**AIM OF THE TASK**
Wherever a line in the data below holds "rounded", copy that line.

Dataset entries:
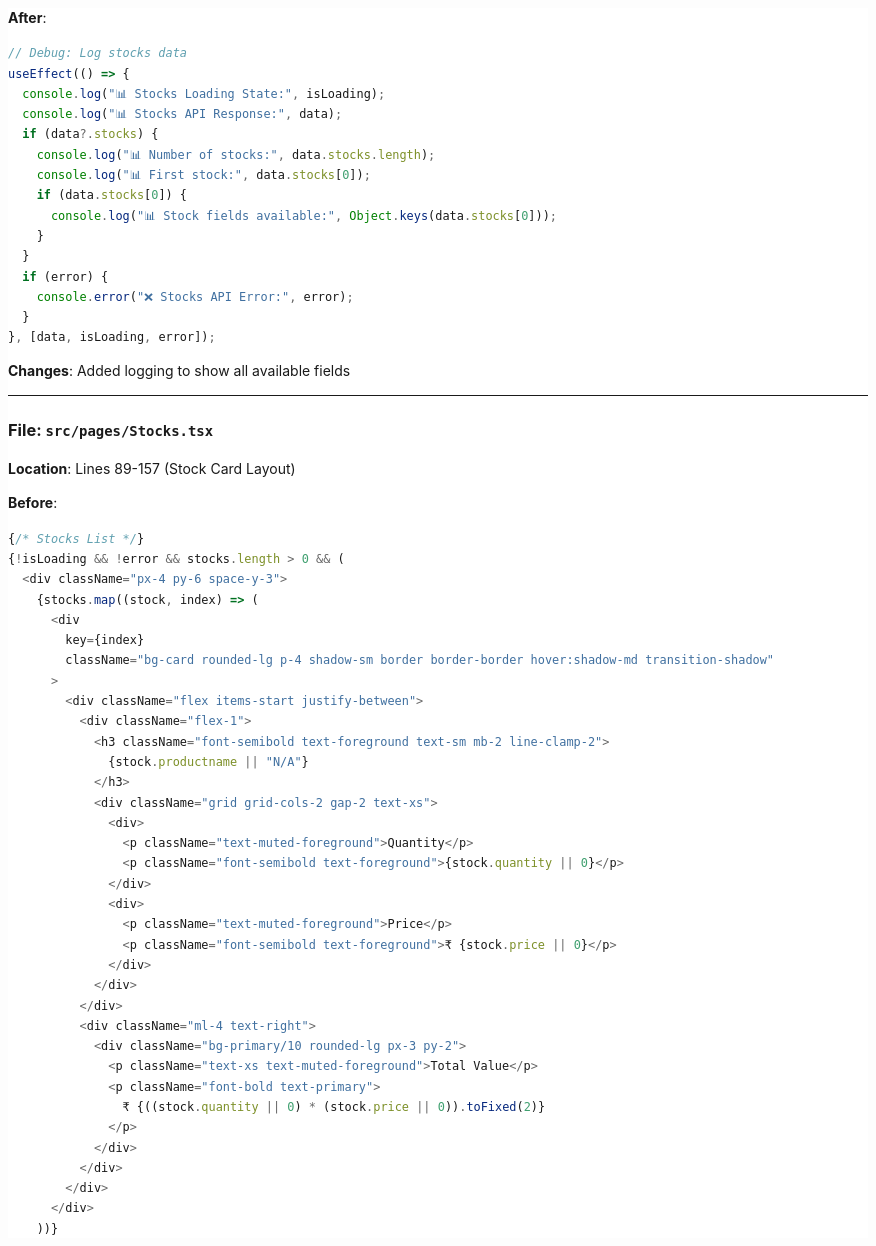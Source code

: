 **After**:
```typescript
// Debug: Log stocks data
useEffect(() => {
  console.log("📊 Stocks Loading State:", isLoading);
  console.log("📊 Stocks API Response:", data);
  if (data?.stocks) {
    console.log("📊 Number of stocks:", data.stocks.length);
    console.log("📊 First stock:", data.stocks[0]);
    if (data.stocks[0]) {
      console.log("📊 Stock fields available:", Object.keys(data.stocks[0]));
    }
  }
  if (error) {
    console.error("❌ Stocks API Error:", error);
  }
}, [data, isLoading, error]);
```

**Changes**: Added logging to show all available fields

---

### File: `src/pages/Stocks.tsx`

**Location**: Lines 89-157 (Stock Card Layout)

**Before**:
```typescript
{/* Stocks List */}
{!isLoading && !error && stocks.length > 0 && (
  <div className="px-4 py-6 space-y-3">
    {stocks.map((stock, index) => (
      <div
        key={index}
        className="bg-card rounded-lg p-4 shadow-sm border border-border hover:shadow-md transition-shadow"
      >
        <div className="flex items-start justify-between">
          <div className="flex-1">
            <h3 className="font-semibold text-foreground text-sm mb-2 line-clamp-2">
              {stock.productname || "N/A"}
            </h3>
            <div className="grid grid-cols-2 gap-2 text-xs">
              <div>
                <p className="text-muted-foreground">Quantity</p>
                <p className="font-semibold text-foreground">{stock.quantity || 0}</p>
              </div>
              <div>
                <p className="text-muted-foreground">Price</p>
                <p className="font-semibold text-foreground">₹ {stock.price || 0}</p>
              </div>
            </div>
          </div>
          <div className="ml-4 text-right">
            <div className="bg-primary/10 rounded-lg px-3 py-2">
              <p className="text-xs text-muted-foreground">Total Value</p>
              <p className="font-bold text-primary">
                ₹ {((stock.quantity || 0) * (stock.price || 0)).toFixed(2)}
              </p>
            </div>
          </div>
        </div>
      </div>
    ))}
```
==
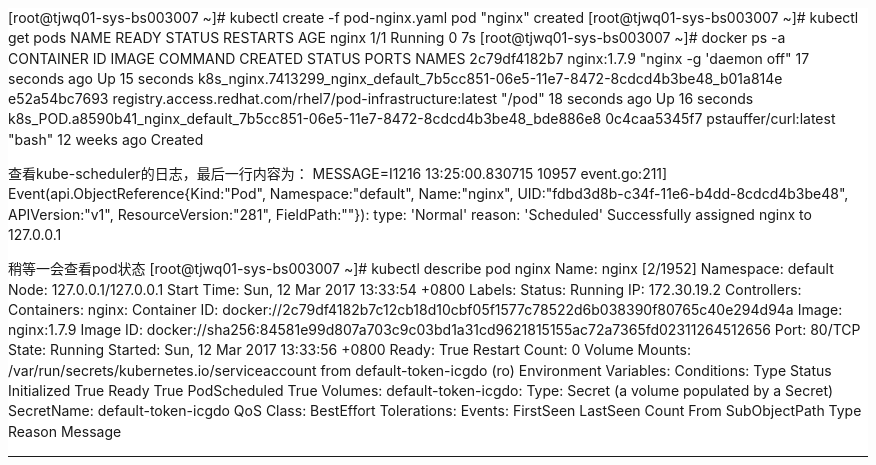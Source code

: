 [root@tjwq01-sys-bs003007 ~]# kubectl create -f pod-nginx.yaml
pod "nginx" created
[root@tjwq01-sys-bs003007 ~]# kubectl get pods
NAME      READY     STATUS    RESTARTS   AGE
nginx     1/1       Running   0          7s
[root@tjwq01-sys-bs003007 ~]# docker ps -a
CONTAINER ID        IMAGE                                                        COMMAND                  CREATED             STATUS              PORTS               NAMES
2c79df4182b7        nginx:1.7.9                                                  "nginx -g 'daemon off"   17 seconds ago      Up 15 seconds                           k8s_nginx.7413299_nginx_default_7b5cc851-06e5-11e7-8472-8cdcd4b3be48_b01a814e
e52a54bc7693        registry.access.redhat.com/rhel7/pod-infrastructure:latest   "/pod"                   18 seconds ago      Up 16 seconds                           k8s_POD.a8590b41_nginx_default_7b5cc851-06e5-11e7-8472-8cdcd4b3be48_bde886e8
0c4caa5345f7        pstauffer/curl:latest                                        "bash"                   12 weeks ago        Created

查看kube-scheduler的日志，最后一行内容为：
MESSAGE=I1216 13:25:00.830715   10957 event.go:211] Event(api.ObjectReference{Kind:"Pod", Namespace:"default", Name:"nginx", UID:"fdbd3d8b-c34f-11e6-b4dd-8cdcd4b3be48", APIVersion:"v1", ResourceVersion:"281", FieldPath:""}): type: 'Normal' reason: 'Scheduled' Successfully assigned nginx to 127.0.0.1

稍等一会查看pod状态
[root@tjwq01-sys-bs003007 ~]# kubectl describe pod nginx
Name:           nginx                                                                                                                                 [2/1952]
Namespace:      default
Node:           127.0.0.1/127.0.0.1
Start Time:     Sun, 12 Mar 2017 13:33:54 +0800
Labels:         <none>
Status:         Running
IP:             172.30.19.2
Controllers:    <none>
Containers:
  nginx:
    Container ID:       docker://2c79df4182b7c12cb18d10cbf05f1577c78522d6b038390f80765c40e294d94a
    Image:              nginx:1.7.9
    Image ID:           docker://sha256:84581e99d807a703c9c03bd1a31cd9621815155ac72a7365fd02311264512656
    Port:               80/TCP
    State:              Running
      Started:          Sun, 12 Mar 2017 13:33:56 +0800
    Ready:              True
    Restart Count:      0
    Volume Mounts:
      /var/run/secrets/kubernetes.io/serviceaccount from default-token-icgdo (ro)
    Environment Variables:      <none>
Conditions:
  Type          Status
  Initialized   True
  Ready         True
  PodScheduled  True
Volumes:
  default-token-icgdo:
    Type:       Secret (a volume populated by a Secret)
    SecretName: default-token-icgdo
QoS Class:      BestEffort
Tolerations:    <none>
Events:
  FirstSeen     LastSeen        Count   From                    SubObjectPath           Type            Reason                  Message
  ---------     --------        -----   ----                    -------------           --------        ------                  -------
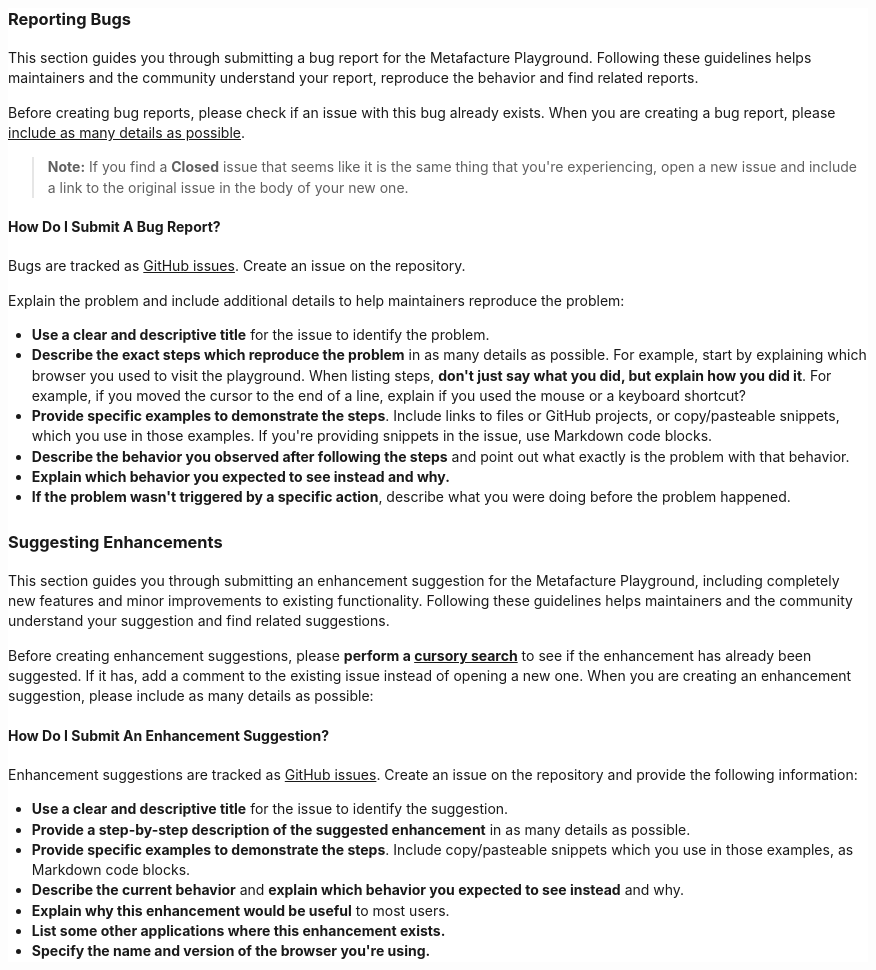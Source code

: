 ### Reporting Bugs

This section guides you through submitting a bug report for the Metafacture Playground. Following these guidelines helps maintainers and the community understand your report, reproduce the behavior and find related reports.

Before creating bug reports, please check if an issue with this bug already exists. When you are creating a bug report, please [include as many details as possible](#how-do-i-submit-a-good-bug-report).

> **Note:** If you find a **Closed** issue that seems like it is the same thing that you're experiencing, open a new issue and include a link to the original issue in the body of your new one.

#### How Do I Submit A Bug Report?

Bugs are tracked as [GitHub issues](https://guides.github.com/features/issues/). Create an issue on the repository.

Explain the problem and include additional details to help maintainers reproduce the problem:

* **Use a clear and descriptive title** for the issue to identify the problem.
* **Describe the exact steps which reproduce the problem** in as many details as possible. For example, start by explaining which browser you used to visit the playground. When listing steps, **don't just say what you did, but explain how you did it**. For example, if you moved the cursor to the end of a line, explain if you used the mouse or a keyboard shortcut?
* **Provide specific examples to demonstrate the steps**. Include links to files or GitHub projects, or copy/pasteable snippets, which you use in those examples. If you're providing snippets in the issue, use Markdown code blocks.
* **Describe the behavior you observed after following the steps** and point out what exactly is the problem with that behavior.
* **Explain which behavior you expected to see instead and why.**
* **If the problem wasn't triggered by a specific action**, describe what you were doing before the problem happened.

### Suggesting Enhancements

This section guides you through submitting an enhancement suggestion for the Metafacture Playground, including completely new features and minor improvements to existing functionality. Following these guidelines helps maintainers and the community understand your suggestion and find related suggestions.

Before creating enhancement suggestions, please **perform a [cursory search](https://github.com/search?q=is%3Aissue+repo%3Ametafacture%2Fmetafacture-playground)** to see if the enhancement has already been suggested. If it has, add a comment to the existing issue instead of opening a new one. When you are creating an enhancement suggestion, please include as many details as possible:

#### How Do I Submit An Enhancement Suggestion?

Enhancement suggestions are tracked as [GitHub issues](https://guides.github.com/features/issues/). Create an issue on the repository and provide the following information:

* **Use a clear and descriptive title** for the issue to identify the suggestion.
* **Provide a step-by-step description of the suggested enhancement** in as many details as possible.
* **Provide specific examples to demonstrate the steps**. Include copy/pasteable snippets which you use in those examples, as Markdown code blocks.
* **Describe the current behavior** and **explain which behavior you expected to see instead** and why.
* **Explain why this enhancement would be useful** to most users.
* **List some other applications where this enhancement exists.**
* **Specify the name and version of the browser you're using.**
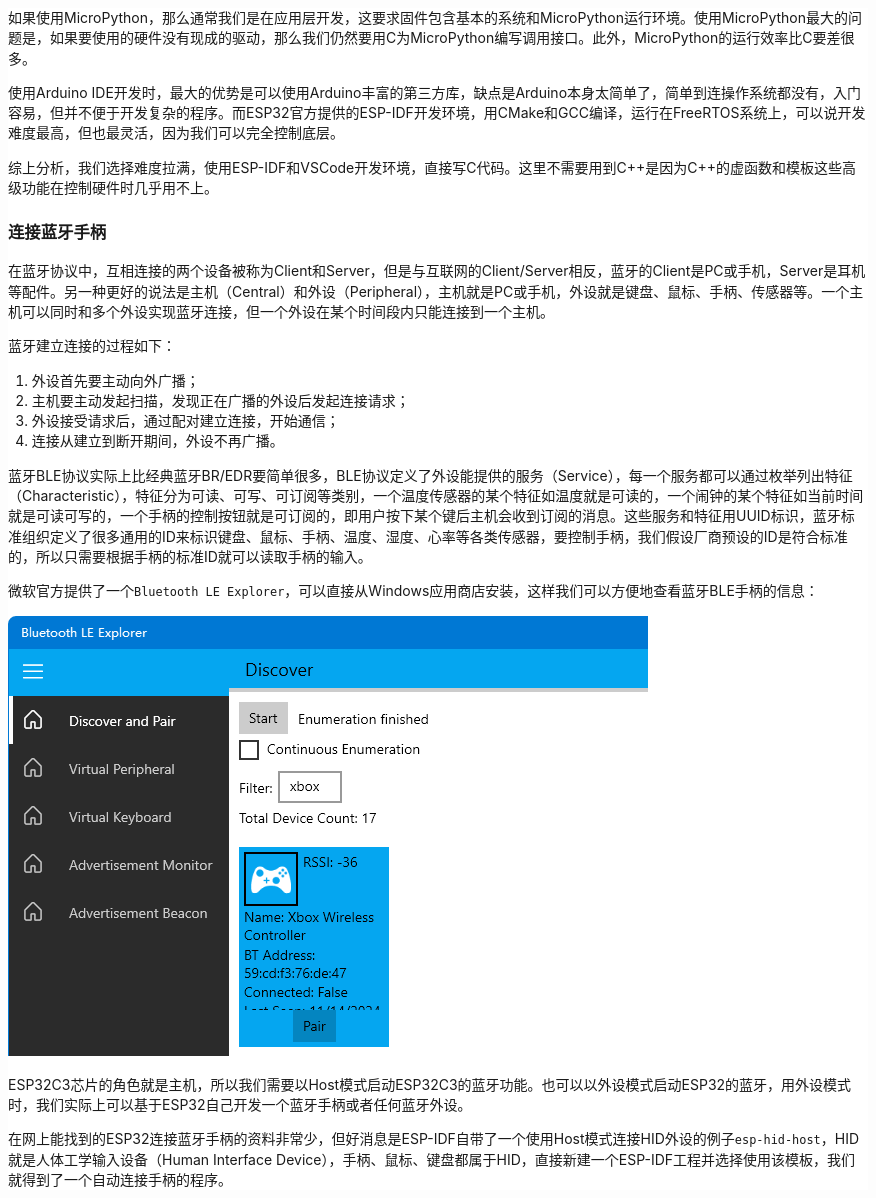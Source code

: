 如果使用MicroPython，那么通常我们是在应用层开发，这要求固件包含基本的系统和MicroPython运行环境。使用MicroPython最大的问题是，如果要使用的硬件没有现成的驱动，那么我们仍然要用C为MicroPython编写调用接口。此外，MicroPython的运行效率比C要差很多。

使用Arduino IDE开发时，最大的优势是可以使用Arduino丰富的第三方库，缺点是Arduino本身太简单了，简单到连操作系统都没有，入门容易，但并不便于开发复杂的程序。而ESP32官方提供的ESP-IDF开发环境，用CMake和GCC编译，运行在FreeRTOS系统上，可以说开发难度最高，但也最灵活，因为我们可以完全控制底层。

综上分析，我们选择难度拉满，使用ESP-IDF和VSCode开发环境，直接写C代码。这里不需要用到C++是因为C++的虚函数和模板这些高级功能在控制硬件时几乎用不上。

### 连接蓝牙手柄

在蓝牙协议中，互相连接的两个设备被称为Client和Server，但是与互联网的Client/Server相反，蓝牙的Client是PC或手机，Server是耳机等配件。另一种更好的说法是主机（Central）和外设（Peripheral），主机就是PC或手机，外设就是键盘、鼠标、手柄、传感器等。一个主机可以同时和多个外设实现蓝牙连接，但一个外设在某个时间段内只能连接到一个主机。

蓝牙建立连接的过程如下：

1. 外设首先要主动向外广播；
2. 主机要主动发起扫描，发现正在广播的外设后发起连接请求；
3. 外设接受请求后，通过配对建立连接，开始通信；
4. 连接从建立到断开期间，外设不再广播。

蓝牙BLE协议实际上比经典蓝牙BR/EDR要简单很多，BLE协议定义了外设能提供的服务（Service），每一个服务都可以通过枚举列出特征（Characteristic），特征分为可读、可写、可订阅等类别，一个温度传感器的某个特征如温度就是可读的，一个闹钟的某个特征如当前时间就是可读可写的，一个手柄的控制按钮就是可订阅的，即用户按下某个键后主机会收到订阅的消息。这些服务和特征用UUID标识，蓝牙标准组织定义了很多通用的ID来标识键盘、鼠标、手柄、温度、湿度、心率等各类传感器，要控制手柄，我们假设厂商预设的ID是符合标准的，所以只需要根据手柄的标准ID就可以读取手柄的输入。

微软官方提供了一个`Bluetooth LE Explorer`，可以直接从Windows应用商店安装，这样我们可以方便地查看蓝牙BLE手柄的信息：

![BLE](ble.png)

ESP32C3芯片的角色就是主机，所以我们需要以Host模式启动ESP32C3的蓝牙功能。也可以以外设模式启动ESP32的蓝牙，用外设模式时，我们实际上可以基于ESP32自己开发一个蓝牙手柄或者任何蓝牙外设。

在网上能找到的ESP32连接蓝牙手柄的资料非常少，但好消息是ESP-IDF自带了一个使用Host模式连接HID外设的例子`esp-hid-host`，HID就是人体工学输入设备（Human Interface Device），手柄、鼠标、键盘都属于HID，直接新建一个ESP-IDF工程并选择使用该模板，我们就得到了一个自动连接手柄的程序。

**ANSWER TO THE PROBLEM**
        className="bg-card rounded-lg p-4 shadow-sm border border-border hover:shadow-md transition-shadow"
            <div className="bg-primary/10 rounded-lg px-3 py-2">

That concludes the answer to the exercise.